Seniors have been in the news lately.

We have read about how a surge in seniors will challenge the health-care system in coming years (“NWT’s aging population a ‘wake up call,’ says expert,” Jan. 9 Yellowknifer).

And last fall, we read how the NWT Seniors’ Society and Glen Abernethy, minister responsible for seniors, weren’t seeing eye-to-eye on how to tackle issues affecting the aging population (“Seniors’ society wants new government approach to elders,” Nov. 21, 2017 Yellowknifer).

The bottom line is, there is a glut of grey hair approaching like a slow-walking tsunami that will place a strain on medical resources and make new demands on social services and even how well the sidewalks are plowed.

This is one reason Yellowknifer decided to dedicate the theme of the first in a regular series of special full-edition newspapers, to our senior citizens. And to those folks approaching their retirement years.

Growing old can be a rewarding time in one’s life. But it also can be a lonely and painful experience. Basically, one should be spending their entire lives planning for the day when they no longer have to work, can spend all of their time with the grandchildren and plan trips to their favourite spots across the country or around the world.

But for many, that will be more the experience their parents’ generation enjoyed. Many people nowadays will still need to work right into their 70s. Not out of a desire to stay active, but because they couldn’t save enough on their own for retirement or had a job without a pension plan.

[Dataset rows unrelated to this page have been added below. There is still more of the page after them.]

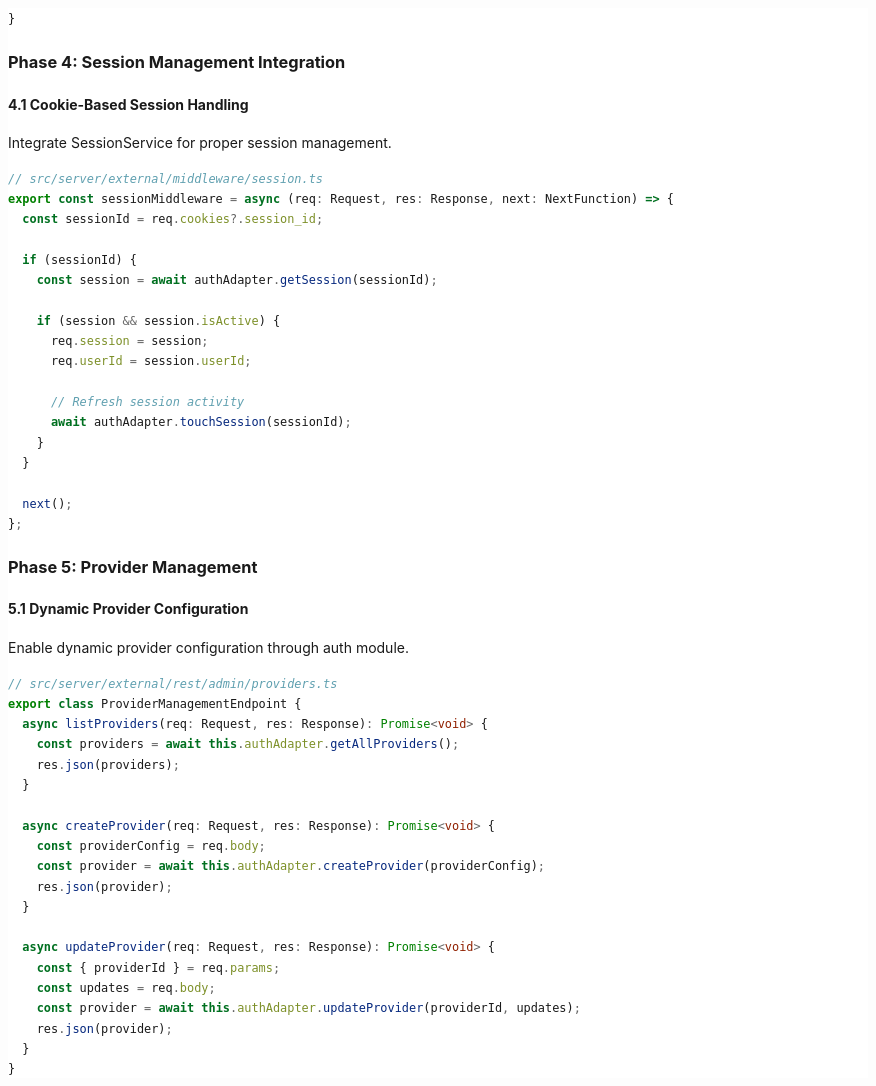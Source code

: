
 ```typescript
}
```

### Phase 4: Session Management Integration

#### 4.1 Cookie-Based Session Handling
Integrate SessionService for proper session management.

```typescript
// src/server/external/middleware/session.ts
export const sessionMiddleware = async (req: Request, res: Response, next: NextFunction) => {
  const sessionId = req.cookies?.session_id;
  
  if (sessionId) {
    const session = await authAdapter.getSession(sessionId);
    
    if (session && session.isActive) {
      req.session = session;
      req.userId = session.userId;
      
      // Refresh session activity
      await authAdapter.touchSession(sessionId);
    }
  }
  
  next();
};
```

### Phase 5: Provider Management

#### 5.1 Dynamic Provider Configuration
Enable dynamic provider configuration through auth module.

```typescript
// src/server/external/rest/admin/providers.ts
export class ProviderManagementEndpoint {
  async listProviders(req: Request, res: Response): Promise<void> {
    const providers = await this.authAdapter.getAllProviders();
    res.json(providers);
  }
  
  async createProvider(req: Request, res: Response): Promise<void> {
    const providerConfig = req.body;
    const provider = await this.authAdapter.createProvider(providerConfig);
    res.json(provider);
  }
  
  async updateProvider(req: Request, res: Response): Promise<void> {
    const { providerId } = req.params;
    const updates = req.body;
    const provider = await this.authAdapter.updateProvider(providerId, updates);
    res.json(provider);
  }
}
```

Sadly, it’s also far removed from what many in the Indigenous population can expect, especially in smaller communities outside of Yellowknife.

In the 2015 Aurora College Research Institute study “Influences on Quality of Life of the Older Adult in the Northwest Territories,” many older adults are worried about the escalating cost of living, alcohol and drug addictions, and violence in their communities.

However, that same paper stated: “One experiences a good life in the NWT when they are socially

connected and supported, active and independent, living a traditional lifestyle, being connected

to place, and feeling safe and secure.”

It’s fairly apparent the experience of aging can be quite different for various demographics in the NWT. While we are more familiar with how it is to grow into grey hair for Indigenous and descendants of Europeans, we will also have to learn how the aging process affects our growing immigrant population from a host of cultures.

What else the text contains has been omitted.